Dois trechos da rede de gasodutos Gasene, que interliga o Sudeste ao Nordeste, serviram para pagamento de propina ao PT e a gestores da Petrobras, como consta em planilha entregue ao Ministério Público Federal (MPF) por um dos delatores do esquema de desvios da estatal, o ex-gerente Pedro Barusco. Conforme a tabela, a propina - no valor de R$ 6,3 milhões - foi paga a partir de três contratos.

O gasoduto foi construído por uma empresa de fachada, num modelo de sociedade de propósito específico (SPE) que dificultou a fiscalização por órgãos de controle e permitiu suposto superfaturamento superior a 1.800%, dispensas ilegais de licitação, pagamentos sem serviços prestados e ausência de projetos básicos, como O GLOBO revelou em série de reportagens publicadas em dezembro e janeiro. Outras quatro SPEs estruturadas pela Petrobras desenvolveram 15 projetos que resultaram em pagamento de propina, como consta na tabela entregue por Barusco.
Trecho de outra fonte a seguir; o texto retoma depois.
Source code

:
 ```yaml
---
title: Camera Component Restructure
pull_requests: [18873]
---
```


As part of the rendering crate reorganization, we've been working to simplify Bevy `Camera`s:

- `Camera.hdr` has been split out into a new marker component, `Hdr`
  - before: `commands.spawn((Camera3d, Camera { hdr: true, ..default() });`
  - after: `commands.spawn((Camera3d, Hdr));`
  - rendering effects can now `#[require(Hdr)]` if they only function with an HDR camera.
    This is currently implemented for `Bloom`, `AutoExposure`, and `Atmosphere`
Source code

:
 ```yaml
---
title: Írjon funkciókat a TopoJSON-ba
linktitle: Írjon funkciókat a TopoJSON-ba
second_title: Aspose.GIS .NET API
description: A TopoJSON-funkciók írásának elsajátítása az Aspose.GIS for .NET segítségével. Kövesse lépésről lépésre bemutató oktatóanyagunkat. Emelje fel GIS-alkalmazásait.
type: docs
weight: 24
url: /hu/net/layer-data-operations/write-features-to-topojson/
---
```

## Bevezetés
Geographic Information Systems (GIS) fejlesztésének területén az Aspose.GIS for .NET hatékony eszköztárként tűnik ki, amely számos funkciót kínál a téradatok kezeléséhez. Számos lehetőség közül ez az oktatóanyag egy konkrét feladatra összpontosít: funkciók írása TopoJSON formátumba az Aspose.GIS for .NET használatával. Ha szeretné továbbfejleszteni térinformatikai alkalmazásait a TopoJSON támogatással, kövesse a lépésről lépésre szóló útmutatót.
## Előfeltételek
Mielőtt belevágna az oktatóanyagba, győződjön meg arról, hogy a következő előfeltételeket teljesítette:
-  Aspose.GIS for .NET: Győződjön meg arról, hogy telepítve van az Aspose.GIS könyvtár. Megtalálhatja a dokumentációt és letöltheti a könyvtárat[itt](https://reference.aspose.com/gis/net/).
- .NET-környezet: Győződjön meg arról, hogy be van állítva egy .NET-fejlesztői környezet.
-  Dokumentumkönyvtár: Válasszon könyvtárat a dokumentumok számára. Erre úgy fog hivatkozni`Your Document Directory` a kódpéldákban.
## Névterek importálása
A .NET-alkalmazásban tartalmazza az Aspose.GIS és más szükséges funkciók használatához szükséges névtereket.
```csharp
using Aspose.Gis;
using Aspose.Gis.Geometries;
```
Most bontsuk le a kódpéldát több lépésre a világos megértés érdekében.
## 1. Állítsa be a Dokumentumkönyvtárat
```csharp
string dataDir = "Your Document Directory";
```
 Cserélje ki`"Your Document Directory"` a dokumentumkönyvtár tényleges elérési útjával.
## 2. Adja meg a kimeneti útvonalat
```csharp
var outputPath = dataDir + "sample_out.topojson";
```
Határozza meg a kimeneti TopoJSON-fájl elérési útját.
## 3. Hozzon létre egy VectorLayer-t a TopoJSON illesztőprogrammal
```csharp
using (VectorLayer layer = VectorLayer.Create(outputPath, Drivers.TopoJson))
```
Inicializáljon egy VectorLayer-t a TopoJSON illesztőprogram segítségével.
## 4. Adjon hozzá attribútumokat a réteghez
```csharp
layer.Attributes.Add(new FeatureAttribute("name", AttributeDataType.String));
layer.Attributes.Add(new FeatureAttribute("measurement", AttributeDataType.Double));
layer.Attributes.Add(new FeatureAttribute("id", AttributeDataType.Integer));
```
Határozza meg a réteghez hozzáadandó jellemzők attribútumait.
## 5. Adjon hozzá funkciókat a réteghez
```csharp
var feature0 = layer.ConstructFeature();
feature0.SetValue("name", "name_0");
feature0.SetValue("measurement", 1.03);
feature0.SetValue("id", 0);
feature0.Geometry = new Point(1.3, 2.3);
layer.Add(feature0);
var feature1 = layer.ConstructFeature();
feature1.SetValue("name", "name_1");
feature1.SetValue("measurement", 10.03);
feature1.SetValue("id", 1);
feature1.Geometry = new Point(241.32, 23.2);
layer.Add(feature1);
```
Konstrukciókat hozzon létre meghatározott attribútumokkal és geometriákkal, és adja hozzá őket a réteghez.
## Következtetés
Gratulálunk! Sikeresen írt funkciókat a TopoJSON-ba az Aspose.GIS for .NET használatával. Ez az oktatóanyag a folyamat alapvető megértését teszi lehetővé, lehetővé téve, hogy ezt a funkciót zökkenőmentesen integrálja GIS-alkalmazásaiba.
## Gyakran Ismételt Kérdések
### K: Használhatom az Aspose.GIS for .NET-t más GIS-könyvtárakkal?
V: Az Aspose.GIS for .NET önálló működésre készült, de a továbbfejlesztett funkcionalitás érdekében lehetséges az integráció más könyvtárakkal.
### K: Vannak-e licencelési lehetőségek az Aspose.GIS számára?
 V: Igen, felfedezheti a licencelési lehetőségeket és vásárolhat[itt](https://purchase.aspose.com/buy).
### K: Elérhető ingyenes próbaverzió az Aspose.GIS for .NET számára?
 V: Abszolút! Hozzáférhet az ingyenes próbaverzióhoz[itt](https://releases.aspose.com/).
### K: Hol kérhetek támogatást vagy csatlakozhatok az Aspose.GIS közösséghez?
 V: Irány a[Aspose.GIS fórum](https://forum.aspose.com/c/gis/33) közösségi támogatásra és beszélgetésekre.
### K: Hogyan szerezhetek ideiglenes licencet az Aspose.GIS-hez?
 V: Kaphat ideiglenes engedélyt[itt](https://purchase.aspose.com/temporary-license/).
As SPEs são estruturas previstas em lei, constituídas como empresas privadas para captação de recursos no mercado. Auditorias do Tribunal de Contas da União (TCU), no entanto, apontaram um risco de "descontrole" na criação de SPEs pela Petrobras, que vem usando esse modelo para driblar a fiscalização por órgãos como TCU e Controladoria-Geral da União (CGU). O argumento recorrente da estatal é que os empreendimentos são privados e não deveriam ser objeto de fiscalização.

Desde a década de 90, a Petrobras criou 24 SPEs, responsáveis por investimentos de quase US$ 22 bilhões. Agora se sabe, por meio da delação de Barusco, que projetos decorrentes de cinco SPEs serviram para supostos pagamentos milionários a agentes públicos e ao PT. Os 15 projetos listados, dos 87 que constam na planilha, envolveram gastos de R$ 5,8 bilhões mais US$ 2,4 bilhões (R$ 6,7 bilhões, pela cotação do dólar de sexta-feira).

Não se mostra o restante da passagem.